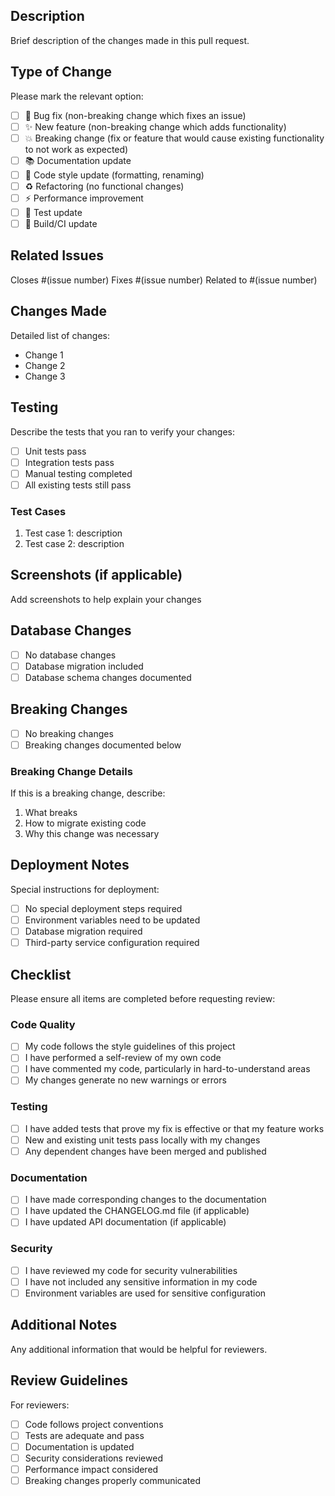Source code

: ## Description
Brief description of the changes made in this pull request.

## Type of Change
Please mark the relevant option:

- [ ] 🐛 Bug fix (non-breaking change which fixes an issue)
- [ ] ✨ New feature (non-breaking change which adds functionality)
- [ ] 💥 Breaking change (fix or feature that would cause existing functionality to not work as expected)
- [ ] 📚 Documentation update
- [ ] 🎨 Code style update (formatting, renaming)
- [ ] ♻️ Refactoring (no functional changes)
- [ ] ⚡ Performance improvement
- [ ] 🧪 Test update
- [ ] 🔧 Build/CI update

## Related Issues
Closes #(issue number)
Fixes #(issue number)
Related to #(issue number)

## Changes Made
Detailed list of changes:
- Change 1
- Change 2
- Change 3

## Testing
Describe the tests that you ran to verify your changes:

- [ ] Unit tests pass
- [ ] Integration tests pass
- [ ] Manual testing completed
- [ ] All existing tests still pass

### Test Cases
1. Test case 1: description
2. Test case 2: description

## Screenshots (if applicable)
Add screenshots to help explain your changes

## Database Changes
- [ ] No database changes
- [ ] Database migration included
- [ ] Database schema changes documented

## Breaking Changes
- [ ] No breaking changes
- [ ] Breaking changes documented below

### Breaking Change Details
If this is a breaking change, describe:
1. What breaks
2. How to migrate existing code
3. Why this change was necessary

## Deployment Notes
Special instructions for deployment:
- [ ] No special deployment steps required
- [ ] Environment variables need to be updated
- [ ] Database migration required
- [ ] Third-party service configuration required

## Checklist
Please ensure all items are completed before requesting review:

### Code Quality
- [ ] My code follows the style guidelines of this project
- [ ] I have performed a self-review of my own code
- [ ] I have commented my code, particularly in hard-to-understand areas
- [ ] My changes generate no new warnings or errors

### Testing
- [ ] I have added tests that prove my fix is effective or that my feature works
- [ ] New and existing unit tests pass locally with my changes
- [ ] Any dependent changes have been merged and published

### Documentation
- [ ] I have made corresponding changes to the documentation
- [ ] I have updated the CHANGELOG.md file (if applicable)
- [ ] I have updated API documentation (if applicable)

### Security
- [ ] I have reviewed my code for security vulnerabilities
- [ ] I have not included any sensitive information in my code
- [ ] Environment variables are used for sensitive configuration

## Additional Notes
Any additional information that would be helpful for reviewers.

## Review Guidelines
For reviewers:
- [ ] Code follows project conventions
- [ ] Tests are adequate and pass
- [ ] Documentation is updated
- [ ] Security considerations reviewed
- [ ] Performance impact considered
- [ ] Breaking changes properly communicated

| Task to carry out |
The answer is the run of lines above from the line containing "## Database Changes" through the line containing "1. What breaks", copied exactly and alone.

| Reply to the task |
## Database Changes
- [ ] No database changes
- [ ] Database migration included
- [ ] Database schema changes documented

## Breaking Changes
- [ ] No breaking changes
- [ ] Breaking changes documented below

### Breaking Change Details
If this is a breaking change, describe:
1. What breaks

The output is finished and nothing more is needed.